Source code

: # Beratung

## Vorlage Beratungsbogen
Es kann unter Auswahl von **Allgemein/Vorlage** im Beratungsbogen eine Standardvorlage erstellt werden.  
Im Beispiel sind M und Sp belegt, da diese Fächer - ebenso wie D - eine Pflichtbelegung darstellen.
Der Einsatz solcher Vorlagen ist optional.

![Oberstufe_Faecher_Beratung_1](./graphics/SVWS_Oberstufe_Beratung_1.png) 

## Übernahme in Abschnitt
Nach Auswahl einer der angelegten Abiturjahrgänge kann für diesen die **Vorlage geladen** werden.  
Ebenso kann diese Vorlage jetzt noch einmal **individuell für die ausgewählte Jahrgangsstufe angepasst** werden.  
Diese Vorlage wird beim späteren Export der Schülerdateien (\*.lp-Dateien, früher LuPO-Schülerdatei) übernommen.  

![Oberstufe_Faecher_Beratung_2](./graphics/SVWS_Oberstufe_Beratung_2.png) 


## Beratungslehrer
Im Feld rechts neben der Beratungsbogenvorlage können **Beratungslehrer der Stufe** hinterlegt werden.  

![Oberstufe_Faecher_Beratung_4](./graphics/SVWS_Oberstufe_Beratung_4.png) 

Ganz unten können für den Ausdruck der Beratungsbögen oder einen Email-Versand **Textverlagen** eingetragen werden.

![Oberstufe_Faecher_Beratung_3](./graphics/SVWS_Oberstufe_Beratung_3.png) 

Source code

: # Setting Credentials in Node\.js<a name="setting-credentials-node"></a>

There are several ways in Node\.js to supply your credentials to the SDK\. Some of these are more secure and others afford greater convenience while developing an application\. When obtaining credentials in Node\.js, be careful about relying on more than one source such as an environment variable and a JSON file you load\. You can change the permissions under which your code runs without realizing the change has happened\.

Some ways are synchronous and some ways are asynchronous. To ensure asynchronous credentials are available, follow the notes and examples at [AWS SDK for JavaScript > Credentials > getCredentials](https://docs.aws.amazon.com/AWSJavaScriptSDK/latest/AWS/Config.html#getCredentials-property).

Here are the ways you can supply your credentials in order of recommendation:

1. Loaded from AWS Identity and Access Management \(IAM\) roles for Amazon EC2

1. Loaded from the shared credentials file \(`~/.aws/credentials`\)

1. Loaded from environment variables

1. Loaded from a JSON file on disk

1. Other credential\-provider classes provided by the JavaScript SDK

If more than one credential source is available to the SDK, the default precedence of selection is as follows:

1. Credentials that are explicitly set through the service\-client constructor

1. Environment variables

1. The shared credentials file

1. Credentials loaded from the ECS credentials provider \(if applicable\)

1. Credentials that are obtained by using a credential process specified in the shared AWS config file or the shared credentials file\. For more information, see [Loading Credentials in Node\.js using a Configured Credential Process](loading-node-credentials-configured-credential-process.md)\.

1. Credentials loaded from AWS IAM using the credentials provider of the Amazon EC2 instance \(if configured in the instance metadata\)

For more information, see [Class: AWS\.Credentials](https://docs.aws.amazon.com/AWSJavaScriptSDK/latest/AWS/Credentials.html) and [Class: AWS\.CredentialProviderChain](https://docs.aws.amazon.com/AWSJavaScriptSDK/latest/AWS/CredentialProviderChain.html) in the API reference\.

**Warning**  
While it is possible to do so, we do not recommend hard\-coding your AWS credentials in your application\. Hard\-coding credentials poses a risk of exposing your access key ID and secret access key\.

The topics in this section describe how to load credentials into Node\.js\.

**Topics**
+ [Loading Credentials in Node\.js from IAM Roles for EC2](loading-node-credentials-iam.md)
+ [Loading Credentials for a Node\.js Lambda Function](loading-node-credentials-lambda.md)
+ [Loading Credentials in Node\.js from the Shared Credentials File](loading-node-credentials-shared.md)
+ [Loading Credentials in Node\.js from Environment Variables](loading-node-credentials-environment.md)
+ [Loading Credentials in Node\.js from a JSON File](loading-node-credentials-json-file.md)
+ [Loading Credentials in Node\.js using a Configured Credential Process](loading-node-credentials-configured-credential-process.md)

^^^^^^^^^^^^^^^^

WHAT YOU SHOULD DO: Above are the records. Print exactly, and only, the lines from the line with "## Beratungslehrer" to the line with "Ganz unten können", both inclusive.

EXERCISE SOLUTION:
## Beratungslehrer
Im Feld rechts neben der Beratungsbogenvorlage können **Beratungslehrer der Stufe** hinterlegt werden.  

![Oberstufe_Faecher_Beratung_4](./graphics/SVWS_Oberstufe_Beratung_4.png) 

Ganz unten können für den Ausdruck der Beratungsbögen oder einen Email-Versand **Textverlagen** eingetragen werden.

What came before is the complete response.